Von Manfred Röder sind bisher erschienen:
Abrechnung – Abgefischt
Schneckentänzer
Offene Rechnung
Obolus
Markolwes
Wer der Katz die Schell anhängt
Manfred Röder, Jahrgang 1951, war lange Jahre bei einer Kommunalverwaltung beschäftigt. Zuletzt leitete er die Ordnungs- und Sozialabteilung.
2011 erschienen seine ersten Romane um das Ermittlerduo Ulla Stein und Christoph Leyendecker.
Manfred Röder lebt mit Frau und Kater in seinem Geburtsort Hachenburg im Westerwald.
30.10.1966
Dissy schläft inzwischen. Aber ich kann das jetzt nicht. Zu aufregend war der gestrige Abend, sodass ich die Ereignisse erst einmal niederschreiben muss.
Vor zehn Tagen habe ich Dissy kennengelernt. Das muss wohl mein Glückstag gewesen sein, denn am gleichen Tag fand ich in einem Koffer, der auf dem Bahnsteig von Charring Cross herumstand, diese moderne Filmkamera, die ich seit dieser Zeit nicht mehr aus der Hand gelegt habe. Mit dieser Kamera habe ich Dissy bei jeder sich bietenden Gelegenheit gefilmt. Genau wie ich ist Dissy noch nicht lange in London. Aber im Gegensatz zu mir hat er dort eine kleine Wohnung. Ich bin noch am gleichen Tag zu ihm gezogen.

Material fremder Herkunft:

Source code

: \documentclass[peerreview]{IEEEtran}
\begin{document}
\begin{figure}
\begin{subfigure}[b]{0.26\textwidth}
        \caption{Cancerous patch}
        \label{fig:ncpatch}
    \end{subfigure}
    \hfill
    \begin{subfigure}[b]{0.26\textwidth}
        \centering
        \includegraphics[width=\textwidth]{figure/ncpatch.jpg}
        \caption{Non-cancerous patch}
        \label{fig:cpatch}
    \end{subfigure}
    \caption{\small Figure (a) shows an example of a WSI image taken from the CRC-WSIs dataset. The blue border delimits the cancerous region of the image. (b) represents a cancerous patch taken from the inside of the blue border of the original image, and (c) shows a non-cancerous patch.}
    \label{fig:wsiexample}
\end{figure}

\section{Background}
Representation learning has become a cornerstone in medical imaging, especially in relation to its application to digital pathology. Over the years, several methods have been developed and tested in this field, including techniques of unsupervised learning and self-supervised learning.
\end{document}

Dissy ist Musiker. Er spielt Gitarre. Er hat auch schon eine eigene Band gegründet.
Gestern hatten sie ihren ersten Auftritt. Genauer gesagt war das kein wirklicher Auftritt, sondern so etwas wie eine öffentliche Probe.
Das Konzert fand in einem dieser Lagerhäuser unten am Hafen statt. Hier in London gibt es Hunderte unbekannter Bands. Deshalb war ich total erstaunt, dass sich jede Menge Zuhörer eingefunden hatten.
Ich habe von Anfang an alles gefilmt. Irgendwie habe ich mich trotz aller Vorfreude auf Dissys Musik unwohl gefühlt. Es war so eine unerklärliche Spannung zu spüren, die ich allerdings sofort vergessen habe, als Dissys Gitarre einsetzte. So etwas hatte ich nie zuvor gehört. Ich habe ja nun wirklich nicht viel Ahnung von Musik, aber ich hätte nie geglaubt, dass man einer Gitarre solche Töne entlocken könnte. Ich weiß nicht, wie ich das beschreiben soll. Das Instrument wimmerte und jaulte, verbunden mit einem mitreißenden Rhythmus und nie gehörten Akkorden. Ich kann diese Musik mit Worten nicht wirklich beschreiben.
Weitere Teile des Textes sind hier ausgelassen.